El anticlericalismo aparecía vinculado en ese discurso a la modernidad y la europeización, en un debate que el conflicto clericalismo/anticlericalismo situó entre la tradición y la modernidad: entre el respeto a la tradición católica, española, y la defensa de valores como la libertad, la tolerancia y la apertura a Europa. Era un debate que afectaba a la concepción que cada contendiente tenía de la nación. En el ideal republicano, la modernización de la sociedad, la unidad nacional y el prestigio internacional aparecían ligados a la afirmación de una moral cívica y laica, que tenía como enemigo definido a la Iglesia. Como ha señalado Ferran Archilés, el anticlericalismo constituía así un elemento central del discurso nacionalista republicano. Resultaba además muy útil por su potencial movilizador y porque reforzaba el mensaje interclasista al apelar a todos aquellos que se pudieran sentir agraviados por la Iglesia a considerarse parte de una comunidad imaginada en la que las aspiraciones de modernidad y de unidad y fortaleza de la nación corrían parejas a la consolidación de una moral cívica y laica.[20]
REPUBLICANISMO Y SOCIALIZACIÓN DE LA IDENTIDAD NACIONAL ESPAÑOLA
Si del discurso pasamos a la praxis, habría que resaltar que los republicanos actuaron como eficaces instrumentos nacionalizadores. Impulsaron una serie de mecanismos de socialización política con los que contribuyeron a la difusión de la conciencia nacional republicana. De ellos, el discurso era uno de los medios esenciales, sobre todo si se difundía con una retórica tan populista y penetrante como la de Lerroux. En su famoso artículo «¡Rebeldes, rebeldes!», por ejemplo, aparte de sus diatribas anticlericales, hablaba de «la vieja patria ibera, la madre España» en términos como estos:
Ni el pueblo, dieciocho millones de personas, ni la tierra, 500.000 kilómetros cuadrados, están civilizados. (...) // La tierra es áspera, esquiva, difícil: necesita que el arado la viole con dolor, metiéndole la reja hasta las entrañas; (...) necesita colonos que penetren su alma y descubran sus tesoros, colonos que la cultiven con amor como los viejos árabes, caballeros del terruño que de nuevo con ella se desposen y auxiliados de la ciencia la fuercen a ser madre próvida de treinta millones de habitantes y le permitan, por su exportación, enviar aguinaldos de su rica despensa a otros 80 millones de seres que hablan en el mundo nuestro idioma.[21]
La prensa republicana constituyó el principal altavoz del discurso republicano y como tal contribuyó intensamente a su labor nacionalizadora.

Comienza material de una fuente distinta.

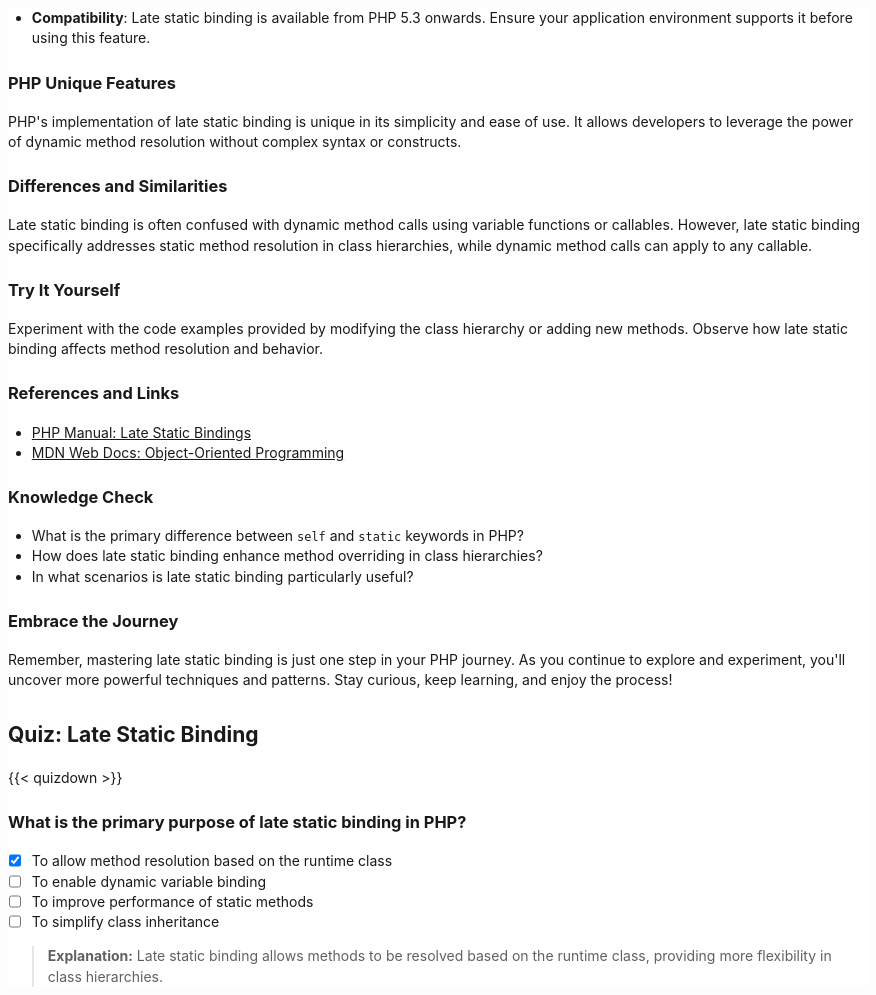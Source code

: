 - **Compatibility**: Late static binding is available from PHP 5.3 onwards. Ensure your application environment supports it before using this feature.

### PHP Unique Features

PHP's implementation of late static binding is unique in its simplicity and ease of use. It allows developers to leverage the power of dynamic method resolution without complex syntax or constructs.

### Differences and Similarities

Late static binding is often confused with dynamic method calls using variable functions or callables. However, late static binding specifically addresses static method resolution in class hierarchies, while dynamic method calls can apply to any callable.

### Try It Yourself

Experiment with the code examples provided by modifying the class hierarchy or adding new methods. Observe how late static binding affects method resolution and behavior.

### References and Links

- [PHP Manual: Late Static Bindings](https://www.php.net/manual/en/language.oop5.late-static-bindings.php)
- [MDN Web Docs: Object-Oriented Programming](https://developer.mozilla.org/en-US/docs/Learn/JavaScript/Objects/Object-oriented_JS)

### Knowledge Check

- What is the primary difference between `self` and `static` keywords in PHP?
- How does late static binding enhance method overriding in class hierarchies?
- In what scenarios is late static binding particularly useful?

### Embrace the Journey

Remember, mastering late static binding is just one step in your PHP journey. As you continue to explore and experiment, you'll uncover more powerful techniques and patterns. Stay curious, keep learning, and enjoy the process!

## Quiz: Late Static Binding

{{< quizdown >}}

### What is the primary purpose of late static binding in PHP?

- [x] To allow method resolution based on the runtime class
- [ ] To enable dynamic variable binding
- [ ] To improve performance of static methods
- [ ] To simplify class inheritance

> **Explanation:** Late static binding allows methods to be resolved based on the runtime class, providing more flexibility in class hierarchies.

La prensa de partido desempeñó un papel esencial en los esfuerzos que los republicanos desarrollaron para movilizar políticamente a la población. Y con ese objeto, no dudaron en apelar reiteradamente a la conciencia nacional de los españoles, a su patriotismo. Para las elites intelectuales con aspiraciones políticas que rivalizaban con las que controlaban el Estado, la prensa ofrecía un medio eficaz con el que difundir sus presupuestos nacionales entre importantes sectores de la población. A pesar de lo limitado de sus tiradas y de los altos índices de analfabetismo existentes en España, hay que valorar la prensa como un instrumento que contribuyó a la construcción de la identidad nacional, especialmente importante para los republicanos en la medida en que no tuvieron acceso hasta los años treinta a los medios convencionales de nacionalización en manos del Estado.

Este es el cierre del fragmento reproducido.